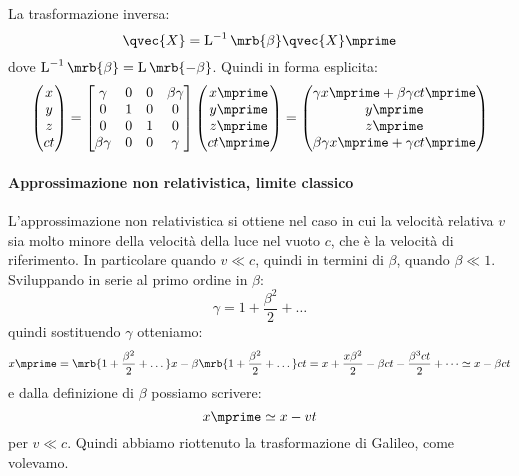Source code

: La trasformazione inversa:
\begin{equation}
	\qvec{X} = \operatorname{L}^{-1}\mrb{\beta} \qvec{X}\mprime
\end{equation}
dove $\operatorname{L}^{-1}\mrb{\beta} = \operatorname{L}\mrb{-\beta}$.
Quindi in forma esplicita:
\begin{equation}
	\begin{pmatrix}
		x
		\\
		y
		\\
		z
		\\
		ct
	\end{pmatrix} =
	\begin{bmatrix}
		\gamma       & 0 & 0 & \beta \gamma
		\\
		0            & 1 & 0 & 0
		\\
		0            & 0 & 1 & 0
		\\
		\beta \gamma & 0 & 0 & \gamma
	\end{bmatrix}
	\begin{pmatrix}
		x \mprime
		\\
		y \mprime
		\\
		z \mprime
		\\
		ct \mprime
	\end{pmatrix} =
	\begin{pmatrix}
		\gamma x \mprime + \beta \gamma c t \mprime
		\\
		y \mprime
		\\
		z \mprime
		\\
		\beta \gamma x \mprime + \gamma ct \mprime
	\end{pmatrix}
\end{equation}

\paragraph{Approssimazione non relativistica, limite classico}
L'approssimazione non relativistica si ottiene nel caso in cui la velocità
relativa $v$ sia molto minore della velocità della luce nel vuoto $c$, che è la
velocità di riferimento. In particolare quando $v \ll c$, quindi in termini di
$\beta$, quando $\beta \ll 1$. Sviluppando in serie al primo ordine in $\beta$:
\begin{equation}
	\gamma = 1 + \frac{\beta^2}{2} + \dots
\end{equation}
quindi sostituendo $\gamma$ otteniamo:
\begin{equation}
	x \mprime = \mrb{1 + \frac{\beta^2}{2} + \dots} x - \beta \mrb{1 +
		\frac{\beta^2}{2} + \dots} ct
	= x + \frac{x \beta^2}{2} - \beta ct - \frac{\beta^3 ct}{2} + \dots
	\simeq x - \beta ct
\end{equation}
e dalla definizione di $\beta$ possiamo scrivere:
\begin{equation}
	x \mprime \simeq x - vt
\end{equation}
per $v \ll c$. Quindi abbiamo riottenuto la trasformazione di Galileo, come
volevamo.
+ + + + + + +
- **REQUIRED WORK**
Return every line holding the word "dots" from the records.

- **YOUR RESPONSE**
	\gamma = 1 + \frac{\beta^2}{2} + \dots
	x \mprime = \mrb{1 + \frac{\beta^2}{2} + \dots} x - \beta \mrb{1 +
		\frac{\beta^2}{2} + \dots} ct
	= x + \frac{x \beta^2}{2} - \beta ct - \frac{\beta^3 ct}{2} + \dots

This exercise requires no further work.